▸ **EXERCISE AIM**:
Sort through the data and copy the lines holding the word "Inverse".

▸ **INFORMATION SHOWN**:
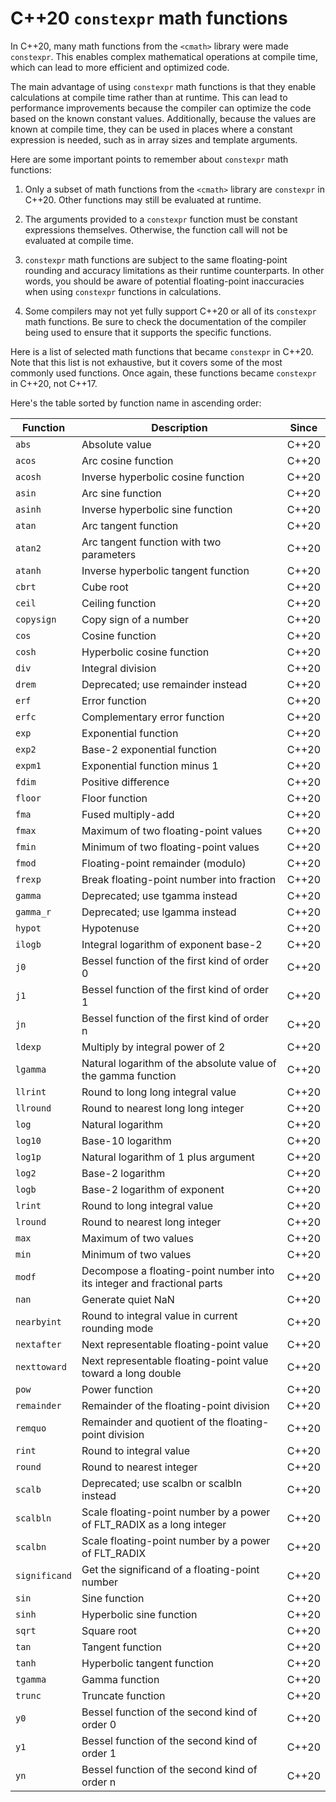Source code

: # C++20 `constexpr` math functions

In C++20, many math functions from the `<cmath>` library were made `constexpr`. This enables complex mathematical operations at compile time, which can lead to more efficient and optimized code.

The main advantage of using `constexpr` math functions is that they enable calculations at compile time rather than at runtime. This can lead to performance improvements because the compiler can optimize the code based on the known constant values. Additionally, because the values are known at compile time, they can be used in places where a constant expression is needed, such as in array sizes and template arguments.

Here are some important points to remember about `constexpr` math functions:

1. Only a subset of math functions from the `<cmath>` library are `constexpr` in C++20. Other functions may still be evaluated at runtime.

2. The arguments provided to a `constexpr` function must be constant expressions themselves. Otherwise, the function call will not be evaluated at compile time.

3. `constexpr` math functions are subject to the same floating-point rounding and accuracy limitations as their runtime counterparts. In other words, you should be aware of potential floating-point inaccuracies when using `constexpr` functions in calculations.

4. Some compilers may not yet fully support C++20 or all of its `constexpr` math functions. Be sure to check the documentation of the compiler being used to ensure that it supports the specific functions.


Here is a list of selected math functions that became `constexpr` in C++20. Note that this list is not exhaustive, but it covers some of the most commonly used functions. Once again, these functions became `constexpr` in C++20, not C++17.


Here's the table sorted by function name in ascending order:

| Function        | Description                                           | Since |
|-----------------|-------------------------------------------------------|-------|
| `abs`             | Absolute value                                        | C++20 |
| `acos`            | Arc cosine function                                   | C++20 |
| `acosh`           | Inverse hyperbolic cosine function                    | C++20 |
| `asin`            | Arc sine function                                     | C++20 |
| `asinh`           | Inverse hyperbolic sine function                      | C++20 |
| `atan`            | Arc tangent function                                  | C++20 |
| `atan2`           | Arc tangent function with two parameters              | C++20 |
| `atanh`           | Inverse hyperbolic tangent function                   | C++20 |
| `cbrt`            | Cube root                                             | C++20 |
| `ceil`            | Ceiling function                                      | C++20 |
| `copysign`        | Copy sign of a number                                 | C++20 |
| `cos`             | Cosine function                                       | C++20 |
| `cosh`            | Hyperbolic cosine function                            | C++20 |
| `div`             | Integral division                                     | C++20 |
| `drem`            | Deprecated; use remainder instead                     | C++20 |
| `erf`             | Error function                                        | C++20 |
| `erfc`            | Complementary error function                          | C++20 |
| `exp`             | Exponential function                                  | C++20 |
| `exp2`            | Base-2 exponential function                           | C++20 |
| `expm1`           | Exponential function minus 1                          | C++20 |
| `fdim`            | Positive difference                                   | C++20 |
| `floor`           | Floor function                                        | C++20 |
| `fma`             | Fused multiply-add                                    | C++20 |
| `fmax`            | Maximum of two floating-point values                  | C++20 |
| `fmin`            | Minimum of two floating-point values                  | C++20 |
| `fmod`            | Floating-point remainder (modulo)                     | C++20 |
| `frexp`           | Break floating-point number into fraction             | C++20 |
| `gamma`           | Deprecated; use tgamma instead                        | C++20 |
| `gamma_r`         | Deprecated; use lgamma instead                        | C++20 |
| `hypot`           | Hypotenuse                                            | C++20 |
| `ilogb`           | Integral logarithm of exponent base-2                 | C++20 |
| `j0`              | Bessel function of the first kind of order 0          | C++20 |
| `j1`              | Bessel function of the first kind of order 1          | C++20 |
| `jn`              | Bessel function of the first kind of order n          | C++20 |
| `ldexp`           | Multiply by integral power of 2                       | C++20 |
| `lgamma`          | Natural logarithm of the absolute value of the gamma function | C++20 |
| `llrint`          | Round to long long integral value                     | C++20 |
| `llround`         | Round to nearest long long integer                    | C++20 |
| `log`             | Natural logarithm                                     | C++20 |
| `log10`           | Base-10 logarithm                                     | C++20 |
| `log1p`           | Natural logarithm of 1 plus argument                  | C++20 |
| `log2`            | Base-2 logarithm                                      | C++20 |
| `logb`            | Base-2 logarithm of exponent                          | C++20 |
| `lrint`           | Round to long integral value                          | C++20 |
| `lround`          | Round to nearest long integer                         | C++20 |
| `max`             | Maximum of two values                                 | C++20 |
| `min`             | Minimum of two values                                 | C++20 |
| `modf`            | Decompose a floating-point number into its integer and fractional parts | C++20 |
| `nan`             | Generate quiet NaN                                    | C++20 |
| `nearbyint`       | Round to integral value in current rounding mode      | C++20 |
| `nextafter`       | Next representable floating-point value               | C++20 |
| `nexttoward`      | Next representable floating-point value toward a long double | C++20 |
| `pow`             | Power function | C++20 |
| `remainder`       | Remainder of the floating-point division              | C++20 |
| `remquo`          | Remainder and quotient of the floating-point division | C++20 |
| `rint`            | Round to integral value                               | C++20 |
| `round`           | Round to nearest integer                              | C++20 |
| `scalb`           | Deprecated; use scalbn or scalbln instead             | C++20 |
| `scalbln`         | Scale floating-point number by a power of FLT_RADIX as a long integer | C++20 |
| `scalbn`          | Scale floating-point number by a power of FLT_RADIX   | C++20 |
| `significand`     | Get the significand of a floating-point number        | C++20 |
| `sin`             | Sine function                                         | C++20 |
| `sinh`            | Hyperbolic sine function                              | C++20 |
| `sqrt`            | Square root                                           | C++20 |
| `tan`             | Tangent function                                      | C++20 |
| `tanh`            | Hyperbolic tangent function                           | C++20 |
| `tgamma`          | Gamma function                                        | C++20 |
| `trunc`           | Truncate function                                     | C++20 |
| `y0`              | Bessel function of the second kind of order 0         | C++20 |
| `y1`              | Bessel function of the second kind of order 1         | C++20 |
| `yn`              | Bessel function of the second kind of order n         | C++20 |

▸ **RESPONSE TO THE EXERCISE**:
| `acosh`           | Inverse hyperbolic cosine function                    | C++20 |
| `asinh`           | Inverse hyperbolic sine function                      | C++20 |
| `atanh`           | Inverse hyperbolic tangent function                   | C++20 |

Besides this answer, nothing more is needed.